This release improves the safety of the SVG attachment preview, adds Google Cloud Storage and Oracle database support, and new translations.
This minor release addresses a security issue with the SVG attachment preview, adds support for Google Cloud Storage (GCS) and Oracle databases, adds four new languages to the translations and includes updated libraries.
The storage system got reworked as part of the new Google Cloud Storage class and when not using the default file storage, the server salt and purge and traffic limiter items are now stored as part of the selected storage backend. It is now possible to run PrivateBin with database or GCS backend without requiring any write access to the data directory - automatic migrations run the first time any of these get accessed and found to be still present in the filesystem.
Benefits of switching to the new release
We recommend to upgrade 1.3.x instances to improve the resolved security issues. At the very minimum, please update your CSP headers in the configuration file to our currently recommended settings.

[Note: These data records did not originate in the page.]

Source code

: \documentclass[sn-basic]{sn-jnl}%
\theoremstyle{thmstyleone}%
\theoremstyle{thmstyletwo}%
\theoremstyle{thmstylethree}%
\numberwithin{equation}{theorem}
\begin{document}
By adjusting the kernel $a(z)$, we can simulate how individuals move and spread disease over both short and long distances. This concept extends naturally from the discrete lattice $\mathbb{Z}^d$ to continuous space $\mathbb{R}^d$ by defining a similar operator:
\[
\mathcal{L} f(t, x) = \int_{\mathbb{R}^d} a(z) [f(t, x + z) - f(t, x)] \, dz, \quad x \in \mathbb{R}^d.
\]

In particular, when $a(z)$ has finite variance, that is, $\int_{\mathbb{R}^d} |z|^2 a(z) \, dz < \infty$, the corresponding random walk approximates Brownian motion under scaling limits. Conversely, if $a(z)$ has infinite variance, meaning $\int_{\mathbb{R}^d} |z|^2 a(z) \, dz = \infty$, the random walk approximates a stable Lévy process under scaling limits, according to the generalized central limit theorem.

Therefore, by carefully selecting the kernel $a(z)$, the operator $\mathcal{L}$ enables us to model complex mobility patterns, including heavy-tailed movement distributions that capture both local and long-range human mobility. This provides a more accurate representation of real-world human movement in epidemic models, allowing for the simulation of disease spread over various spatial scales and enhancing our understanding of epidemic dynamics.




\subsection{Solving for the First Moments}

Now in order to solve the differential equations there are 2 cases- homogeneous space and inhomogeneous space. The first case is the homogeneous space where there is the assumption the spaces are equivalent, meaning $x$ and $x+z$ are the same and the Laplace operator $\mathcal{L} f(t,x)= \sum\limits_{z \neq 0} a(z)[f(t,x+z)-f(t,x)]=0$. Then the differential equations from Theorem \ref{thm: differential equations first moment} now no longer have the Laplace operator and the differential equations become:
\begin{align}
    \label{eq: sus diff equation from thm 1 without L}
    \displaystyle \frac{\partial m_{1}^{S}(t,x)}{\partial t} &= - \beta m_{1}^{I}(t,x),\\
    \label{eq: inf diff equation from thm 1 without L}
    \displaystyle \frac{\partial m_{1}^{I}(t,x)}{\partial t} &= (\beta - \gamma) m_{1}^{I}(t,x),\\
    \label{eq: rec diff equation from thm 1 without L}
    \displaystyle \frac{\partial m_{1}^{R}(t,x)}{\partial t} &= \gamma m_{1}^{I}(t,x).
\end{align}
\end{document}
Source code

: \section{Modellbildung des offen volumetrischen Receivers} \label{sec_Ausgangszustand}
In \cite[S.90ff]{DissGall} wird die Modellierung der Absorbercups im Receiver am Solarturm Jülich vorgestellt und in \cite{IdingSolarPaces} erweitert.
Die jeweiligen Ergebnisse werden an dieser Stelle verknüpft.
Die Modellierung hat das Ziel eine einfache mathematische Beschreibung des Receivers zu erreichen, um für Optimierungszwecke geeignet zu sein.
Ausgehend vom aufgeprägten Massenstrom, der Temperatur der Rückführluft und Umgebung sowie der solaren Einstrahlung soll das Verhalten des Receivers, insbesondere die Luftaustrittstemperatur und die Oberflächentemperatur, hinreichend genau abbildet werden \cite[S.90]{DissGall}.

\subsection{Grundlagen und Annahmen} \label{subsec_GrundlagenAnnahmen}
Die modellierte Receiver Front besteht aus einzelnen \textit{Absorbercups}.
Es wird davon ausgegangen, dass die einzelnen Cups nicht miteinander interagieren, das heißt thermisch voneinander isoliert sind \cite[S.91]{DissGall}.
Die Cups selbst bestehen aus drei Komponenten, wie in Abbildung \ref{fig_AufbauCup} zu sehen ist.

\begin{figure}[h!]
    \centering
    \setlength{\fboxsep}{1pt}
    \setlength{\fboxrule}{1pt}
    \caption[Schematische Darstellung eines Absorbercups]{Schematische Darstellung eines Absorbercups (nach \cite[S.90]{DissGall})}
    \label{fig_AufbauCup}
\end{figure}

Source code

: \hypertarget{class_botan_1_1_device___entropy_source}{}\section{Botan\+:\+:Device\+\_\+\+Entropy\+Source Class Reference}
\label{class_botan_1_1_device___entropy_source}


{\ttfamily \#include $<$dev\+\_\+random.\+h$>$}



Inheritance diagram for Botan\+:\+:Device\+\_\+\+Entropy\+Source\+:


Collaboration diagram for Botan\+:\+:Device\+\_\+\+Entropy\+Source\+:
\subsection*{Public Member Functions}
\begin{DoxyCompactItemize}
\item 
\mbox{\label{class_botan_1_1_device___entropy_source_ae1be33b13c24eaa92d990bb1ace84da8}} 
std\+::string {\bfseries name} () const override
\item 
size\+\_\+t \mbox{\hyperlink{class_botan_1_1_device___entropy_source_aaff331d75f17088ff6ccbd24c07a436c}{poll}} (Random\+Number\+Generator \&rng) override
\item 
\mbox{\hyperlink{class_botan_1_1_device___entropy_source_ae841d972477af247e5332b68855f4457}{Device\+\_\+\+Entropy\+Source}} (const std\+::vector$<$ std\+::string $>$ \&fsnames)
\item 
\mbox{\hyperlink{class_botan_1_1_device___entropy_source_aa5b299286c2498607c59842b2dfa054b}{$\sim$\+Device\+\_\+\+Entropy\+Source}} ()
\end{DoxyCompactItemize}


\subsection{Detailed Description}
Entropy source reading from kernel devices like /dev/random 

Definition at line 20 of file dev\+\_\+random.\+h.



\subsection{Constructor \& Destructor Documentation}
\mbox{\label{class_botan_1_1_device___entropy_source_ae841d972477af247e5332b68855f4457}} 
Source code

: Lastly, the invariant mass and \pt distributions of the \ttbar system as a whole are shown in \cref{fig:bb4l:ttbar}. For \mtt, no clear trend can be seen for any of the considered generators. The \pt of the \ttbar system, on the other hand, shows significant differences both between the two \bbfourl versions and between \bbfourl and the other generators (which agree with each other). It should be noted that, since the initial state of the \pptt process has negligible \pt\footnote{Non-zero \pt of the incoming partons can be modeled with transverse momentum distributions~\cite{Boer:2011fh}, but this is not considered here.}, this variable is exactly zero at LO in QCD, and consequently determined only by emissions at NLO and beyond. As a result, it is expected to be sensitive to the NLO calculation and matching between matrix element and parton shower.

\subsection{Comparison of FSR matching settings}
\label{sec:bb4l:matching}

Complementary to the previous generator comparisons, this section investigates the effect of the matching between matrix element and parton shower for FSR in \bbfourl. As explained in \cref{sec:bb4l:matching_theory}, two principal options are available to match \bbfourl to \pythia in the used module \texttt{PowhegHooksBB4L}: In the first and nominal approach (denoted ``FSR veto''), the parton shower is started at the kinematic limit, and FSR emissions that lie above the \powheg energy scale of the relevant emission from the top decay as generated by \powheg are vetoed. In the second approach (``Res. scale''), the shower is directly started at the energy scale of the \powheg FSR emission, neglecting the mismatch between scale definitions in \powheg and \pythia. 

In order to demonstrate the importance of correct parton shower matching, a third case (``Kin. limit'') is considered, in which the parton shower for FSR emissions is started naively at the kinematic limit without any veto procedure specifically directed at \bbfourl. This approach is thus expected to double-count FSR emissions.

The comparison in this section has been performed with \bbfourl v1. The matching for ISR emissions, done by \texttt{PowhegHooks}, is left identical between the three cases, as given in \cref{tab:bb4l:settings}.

You can check the headers of your instance via our new instance check service.
Update procedure
As usual, you can download the archive for a manual upgrade and can find more details in the installation instructions.
We also offer a Docker container that includes the recommended secure setup with the non-essential files and data outside of the web servers document root.
Changes since version 1.3.5
- ADDED: Translations for Corsican, Estonian, Finnish and Lojban
- ADDED: new HTTP headers improving security (#765)
- ADDED: Download button for paste text (#774)
- ADDED: Opt-out of federated learning of cohorts (FLoC) (#776)
- ADDED: Configuration option to exempt IPs from the rate-limiter (#787)
- ADDED: Google Cloud Storage backend support (#795)
- ADDED: Oracle database support (#868)
- ADDED: Configuration option to limit paste creation and commenting to certain IPs (#883)
- ADDED: Set CSP also as meta tag, to deal with misconfigured webservers mangling the HTTP header
- ADDED: Sanitize SVG preview, preventing script execution in instance context
- CHANGED: Language selection cookie only transmitted over HTTPS (#472)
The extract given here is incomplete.